Finishing her playing career, and a new adventure

"People realised that rugby played by women was not a brutal style of rugby [...] it was young women who were studying, young women who were sometimes mothers, married, and they also saw that there was a whole sacrifice, a whole lot of work around this construction of performance which led us to achieve a good result in the World Cup in 2014," she reflects.

Agricole was 34 years old when she decided to stop playing. She became a sports physiotherapist in a private practice. At the same time, she trained the women's backs at Stade Rennais, then a newly-established club. She didn't cut herself off from rugby and craved the atmosphere that she so missed, even if it was in the treatment room. She accepted an opportunity with the French Under-18 sevens team, whom she accompanied to the Youth Olympic Games in Argentina in 2018, before accepting Annick Hayraud's offer to join the French women's team set-up in 2019.

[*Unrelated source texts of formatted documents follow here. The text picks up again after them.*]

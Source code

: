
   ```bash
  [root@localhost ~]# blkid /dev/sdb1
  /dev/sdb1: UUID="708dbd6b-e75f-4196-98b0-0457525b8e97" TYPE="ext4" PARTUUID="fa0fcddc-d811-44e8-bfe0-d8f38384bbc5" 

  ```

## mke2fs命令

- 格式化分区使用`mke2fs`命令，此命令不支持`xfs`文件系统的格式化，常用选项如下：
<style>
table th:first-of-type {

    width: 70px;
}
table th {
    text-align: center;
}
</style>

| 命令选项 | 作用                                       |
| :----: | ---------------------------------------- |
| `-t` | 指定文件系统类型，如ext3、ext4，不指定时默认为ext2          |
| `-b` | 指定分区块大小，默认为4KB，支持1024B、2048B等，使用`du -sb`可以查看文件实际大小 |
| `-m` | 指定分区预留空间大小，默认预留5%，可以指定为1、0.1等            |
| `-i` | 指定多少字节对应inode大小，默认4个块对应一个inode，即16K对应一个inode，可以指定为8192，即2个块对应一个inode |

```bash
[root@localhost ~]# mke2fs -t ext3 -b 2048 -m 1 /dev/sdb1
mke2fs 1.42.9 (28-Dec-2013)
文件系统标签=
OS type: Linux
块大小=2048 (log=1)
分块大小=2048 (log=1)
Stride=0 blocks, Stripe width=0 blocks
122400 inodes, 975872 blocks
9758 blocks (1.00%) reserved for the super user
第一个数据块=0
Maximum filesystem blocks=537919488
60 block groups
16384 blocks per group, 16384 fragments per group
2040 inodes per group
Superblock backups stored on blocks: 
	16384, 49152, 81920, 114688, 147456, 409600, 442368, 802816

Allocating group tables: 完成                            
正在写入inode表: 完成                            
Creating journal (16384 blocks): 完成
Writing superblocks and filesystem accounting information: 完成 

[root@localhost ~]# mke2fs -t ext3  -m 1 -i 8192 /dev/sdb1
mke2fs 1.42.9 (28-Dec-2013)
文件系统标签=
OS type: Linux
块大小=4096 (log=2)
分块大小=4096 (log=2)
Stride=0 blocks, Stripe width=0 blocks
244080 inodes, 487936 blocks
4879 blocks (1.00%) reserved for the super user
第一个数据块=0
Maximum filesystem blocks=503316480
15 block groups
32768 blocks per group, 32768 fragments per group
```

At the same time, she was a consultant at France Télévision, and worked as a physiotherapist at Stade Rennais and RC Vannes (then in Pro D2), before being convinced to go to Toulon in 2020. The pandemic came but she stayed put in Toulon. One season, then two, then three, then four. She took the opportunity to get back into the game for a few matches with the Rugby Club Toulon Provence Méditerranée in Women's Elite 2.

And today? She is more involved than ever with the RCT and, for a few games yet, acting head coach on match days.